This tutorial gives you an overview and talks about the fundamentals of Apache Cassandra.
The RDBMS has been the de-facto standard for managing data since it first appeared from IBM in the mid-1980s. The RDBMS really exploded in the 1990s with Oracle, Sybase, Microsoft SQL Server, and other similar databases appearing in the data centers of nearly every enterprise – databases you likely use today.
With the first wave of Web applications, open source RDBMS’s such as MySQL and Postgres emerged and became a standard at many companies that desired alternatives to expensive proprietary databases sold by vendors such as Oracle.
However, it wasn’t long before things began to change, and the application and data center requirements of key Internet players like Amazon, Facebook, and Google began to outgrow the RDBMS. The need for more flexible data models that supported agile development methodologies and the requirements to consume large amounts of fast-incoming data from millions of Web and mobile users around the globe – while maintaining extreme amounts of performance and uptime – necessitated the introduction of a new data management platform.
Today, with every company utilizing modern Web and mobile applications, the data problems originally encountered by the Internet giants have become common issues for every company, including yours. This means that you and your team of database administrators must realize that it is no longer a question of if you will be deploying and managing NoSQL database systems, but when, and how much of your company’s data will eventually be stored on NoSQL platforms.
Cassandra is a fully distributed, masterless database, offering superior scalability and fault tolerance to traditional single master databases. Compared with other popular distributed databases like Riak, HBase, and Voldemort, Cassandra offers a uniquely robust and expressive interface for modeling and querying data. What follows is an overview of several desirable database capabilities, with accompanying discussions of what Cassandra has to offer in each category.
Horizontal scalability refers to the ability to expand the storage and processing capacity of a database by adding more servers to a database cluster. A traditional single-master database’s storage capacity is limited by the capacity of the server that hosts the master instance. If the data set outgrows this capacity, and a more powerful server isn’t available, the data set must be sharded among multiple independent database instances that know nothing of each other. Your application bears responsibility for knowing to which instance a given piece of data belongs.
Cassandra, on the other hand, is deployed as a cluster of instances that are all aware of each other. From the client application’s standpoint, the cluster is a single entity; the application need not know, nor care, which machine a piece of data belongs to. Instead, data can be read or written to any instance in the cluster, referred to as a node; this node will forward the request to the instance where the data actually belongs.

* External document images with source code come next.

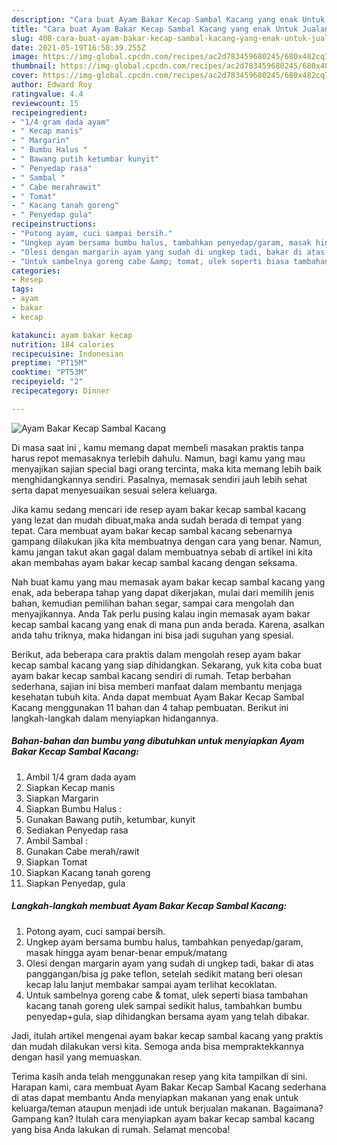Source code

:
 ```yaml
---
description: "Cara buat Ayam Bakar Kecap Sambal Kacang yang enak Untuk Jualan"
title: "Cara buat Ayam Bakar Kecap Sambal Kacang yang enak Untuk Jualan"
slug: 408-cara-buat-ayam-bakar-kecap-sambal-kacang-yang-enak-untuk-jualan
date: 2021-05-19T16:58:39.255Z
image: https://img-global.cpcdn.com/recipes/ac2d783459680245/680x482cq70/ayam-bakar-kecap-sambal-kacang-foto-resep-utama.jpg
thumbnail: https://img-global.cpcdn.com/recipes/ac2d783459680245/680x482cq70/ayam-bakar-kecap-sambal-kacang-foto-resep-utama.jpg
cover: https://img-global.cpcdn.com/recipes/ac2d783459680245/680x482cq70/ayam-bakar-kecap-sambal-kacang-foto-resep-utama.jpg
author: Edward Roy
ratingvalue: 4.4
reviewcount: 15
recipeingredient:
- "1/4 gram dada ayam"
- " Kecap manis"
- " Margarin"
- " Bumbu Halus "
- " Bawang putih ketumbar kunyit"
- " Penyedap rasa"
- " Sambal "
- " Cabe merahrawit"
- " Tomat"
- " Kacang tanah goreng"
- " Penyedap gula"
recipeinstructions:
- "Potong ayam, cuci sampai bersih."
- "Ungkep ayam bersama bumbu halus, tambahkan penyedap/garam, masak hingga ayam benar-benar empuk/matang"
- "Olesi dengan margarin ayam yang sudah di ungkep tadi, bakar di atas panggangan/bisa jg pake teflon, setelah sedikit matang beri olesan kecap lalu lanjut membakar sampai ayam terlihat kecoklatan."
- "Untuk sambelnya goreng cabe &amp; tomat, ulek seperti biasa tambahan kacang tanah goreng ulek sampai sedikit halus, tambahkan bumbu penyedap+gula, siap dihidangkan bersama ayam yang telah dibakar."
categories:
- Resep
tags:
- ayam
- bakar
- kecap

katakunci: ayam bakar kecap 
nutrition: 184 calories
recipecuisine: Indonesian
preptime: "PT15M"
cooktime: "PT53M"
recipeyield: "2"
recipecategory: Dinner

---
```



![Ayam Bakar Kecap Sambal Kacang](https://img-global.cpcdn.com/recipes/ac2d783459680245/680x482cq70/ayam-bakar-kecap-sambal-kacang-foto-resep-utama.jpg)

Di masa  saat ini , kamu memang dapat membeli masakan praktis tanpa harus repot memasaknya terlebih dahulu. Namun, bagi kamu yang mau menyajikan sajian special bagi orang tercinta, maka kita memang lebih baik menghidangkannya sendiri. Pasalnya, memasak sendiri jauh lebih sehat serta dapat menyesuaikan sesuai selera keluarga.

Jika kamu sedang mencari ide resep ayam bakar kecap sambal kacang yang lezat dan mudah dibuat,maka anda sudah berada di tempat yang tepat. Cara membuat ayam bakar kecap sambal kacang  sebenarnya gampang dilakukan jika kita membuatnya dengan cara yang benar. Namun, kamu jangan takut akan gagal dalam membuatnya 
sebab di artikel ini kita akan membahas ayam bakar kecap sambal kacang dengan seksama.  



Nah buat kamu yang mau memasak ayam bakar kecap sambal kacang yang enak, ada beberapa tahap yang dapat dikerjakan, mulai dari memilih jenis bahan, kemudian pemilihan bahan segar, sampai cara mengolah dan menyajikannya. Anda Tak perlu pusing kalau ingin memasak ayam bakar kecap sambal kacang yang enak di mana pun anda berada. Karena, asalkan anda  tahu triknya, maka hidangan ini bisa jadi suguhan yang spesial.

Berikut, ada beberapa cara praktis  dalam mengolah resep ayam bakar kecap sambal kacang yang siap dihidangkan. Sekarang, yuk kita coba buat ayam bakar kecap sambal kacang sendiri di rumah. Tetap berbahan sederhana, sajian ini bisa memberi manfaat dalam membantu menjaga kesehatan tubuh kita. Anda dapat membuat Ayam Bakar Kecap Sambal Kacang menggunakan 11 bahan dan 4 tahap pembuatan. Berikut ini langkah-langkah dalam menyiapkan hidangannya.

<!--inarticleads1-->

##### Bahan-bahan dan bumbu yang dibutuhkan untuk menyiapkan Ayam Bakar Kecap Sambal Kacang:

1. Ambil 1/4 gram dada ayam
1. Siapkan  Kecap manis
1. Siapkan  Margarin
1. Siapkan  Bumbu Halus :
1. Gunakan  Bawang putih, ketumbar, kunyit
1. Sediakan  Penyedap rasa
1. Ambil  Sambal :
1. Gunakan  Cabe merah/rawit
1. Siapkan  Tomat
1. Siapkan  Kacang tanah goreng
1. Siapkan  Penyedap, gula




<!--inarticleads2-->

##### Langkah-langkah membuat Ayam Bakar Kecap Sambal Kacang:

1. Potong ayam, cuci sampai bersih.
1. Ungkep ayam bersama bumbu halus, tambahkan penyedap/garam, masak hingga ayam benar-benar empuk/matang
1. Olesi dengan margarin ayam yang sudah di ungkep tadi, bakar di atas panggangan/bisa jg pake teflon, setelah sedikit matang beri olesan kecap lalu lanjut membakar sampai ayam terlihat kecoklatan.
1. Untuk sambelnya goreng cabe &amp; tomat, ulek seperti biasa tambahan kacang tanah goreng ulek sampai sedikit halus, tambahkan bumbu penyedap+gula, siap dihidangkan bersama ayam yang telah dibakar.




Jadi, itulah artikel mengenai  ayam bakar kecap sambal kacang  yang praktis dan mudah dilakukan versi kita. Semoga anda bisa mempraktekkannya dengan hasil yang memuaskan. 

Terima kasih anda telah menggunakan resep yang kita tampilkan di sini. Harapan kami, cara membuat  Ayam Bakar Kecap Sambal Kacang sederhana di atas dapat membantu Anda menyiapkan makanan yang enak untuk keluarga/teman ataupun menjadi ide untuk berjualan makanan. Bagaimana? Gampang kan? Itulah cara menyiapkan ayam bakar kecap sambal kacang yang bisa Anda lakukan di rumah. Selamat mencoba!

The result is that Cassandra deployments have an almost limitless capacity to store and process data; when additional capacity is required, more machines can simply be added to the cluster. When new machines join the cluster, Cassandra takes care of rebalancing the existing data so that each node in the expanded cluster has a roughly equal share.
Cassandra is one of the several popular distributed databases inspired by the Dynamo architecture, originally published in a paper by Amazon. Other widely used implementations of Dynamo include Riak and Voldemort. You can read the original paper at http://s3.amazonaws.com/AllThingsDistributed/sosp/amazon-dynamo-sosp2007.pdf.
The simplest database deployments are run as a single instance on a single server. This sort of configuration is highly vulnerable to interruption: if the server is affected by a hardware failure or network connection outage, the application’s ability to read and write data is completely lost until the server is restored. If the failure is catastrophic, the data on that server might be lost completely.
A master-follower architecture improves this picture a bit. The master instance receives all write operations, and then these operations are replicated to follower instances. The application can read data from the master or any of the follower instances, so a single host becoming unavailable will not prevent the application from continuing to read data. A failure of the master, however, will still prevent the application from performing any write operations, so while this configuration provides high read availability, it doesn’t completely provide high availability.
Cassandra, on the other hand, has no single point of failure for reading or writing data. Each piece of data is replicated to multiple nodes, but none of these nodes holds the authoritative master copy. If a machine becomes unavailable, Cassandra will continue writing data to the other nodes that share data with that machine, and will queue the operations and update the failed node when it rejoins the cluster. This means in a typical configuration, two nodes must fail simultaneously for there to be any application-visible interruption in Cassandra’s availability.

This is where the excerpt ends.